> _EXERCISE BRIEF_
Make an exact copy of the records, and keep the pictures out of it.

> _DATA EXCERPTS_
.....
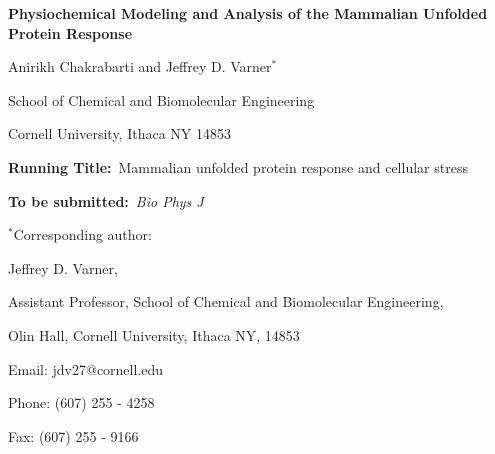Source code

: \documentclass[12pt]{article}
\begin{document}
\begin{titlepage}
{\par\centering\textbf{\Large Physiochemical Modeling and Analysis of the Mammalian Unfolded Protein Response}}
\vspace{0.05in}
{\par \centering \large{Anirikh Chakrabarti and Jeffrey D. Varner$^{*}$}}
\vspace{0.1in}
{\par \centering \large{School of Chemical and Biomolecular Engineering}}
{\par \centering \large{Cornell University, Ithaca NY 14853}}
\vspace{0.1in}
{\par \centering \textbf{Running Title:}~Mammalian unfolded protein response and cellular stress}
\vspace{0.1in}
{\par \centering \textbf{To be submitted:}~\emph{Bio Phys J}}
\vspace{0.5in}
{\par \centering $^{*}$Corresponding author:}
{\par \centering Jeffrey D. Varner,}
{\par \centering Assistant Professor, School of Chemical and Biomolecular Engineering,}
{\par {} Olin Hall, Cornell University, Ithaca NY, 14853} 
{\par \centering Email: jdv27@cornell.edu} 
{\par \centering Phone: (607) 255 - 4258}
{\par \centering Fax: (607) 255 - 9166}
\end{titlepage}
\date{}
\thispagestyle{empty}
\pagebreak
\end{document}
.....
> _REPLY_
Source code

: \documentclass[12pt]{article}
\begin{document}
\begin{titlepage}
{\par\centering\textbf{\Large Physiochemical Modeling and Analysis of the Mammalian Unfolded Protein Response}}
\vspace{0.05in}
{\par \centering \large{Anirikh Chakrabarti and Jeffrey D. Varner$^{*}$}}
\vspace{0.1in}
{\par \centering \large{School of Chemical and Biomolecular Engineering}}
{\par \centering \large{Cornell University, Ithaca NY 14853}}
\vspace{0.1in}
{\par \centering \textbf{Running Title:}~Mammalian unfolded protein response and cellular stress}
\vspace{0.1in}
{\par \centering \textbf{To be submitted:}~\emph{Bio Phys J}}
\vspace{0.5in}
{\par \centering $^{*}$Corresponding author:}
{\par \centering Jeffrey D. Varner,}
{\par \centering Assistant Professor, School of Chemical and Biomolecular Engineering,}
{\par {} Olin Hall, Cornell University, Ithaca NY, 14853} 
{\par \centering Email: jdv27@cornell.edu} 
{\par \centering Phone: (607) 255 - 4258}
{\par \centering Fax: (607) 255 - 9166}
\end{titlepage}
\date{}
\thispagestyle{empty}
\pagebreak
\end{document}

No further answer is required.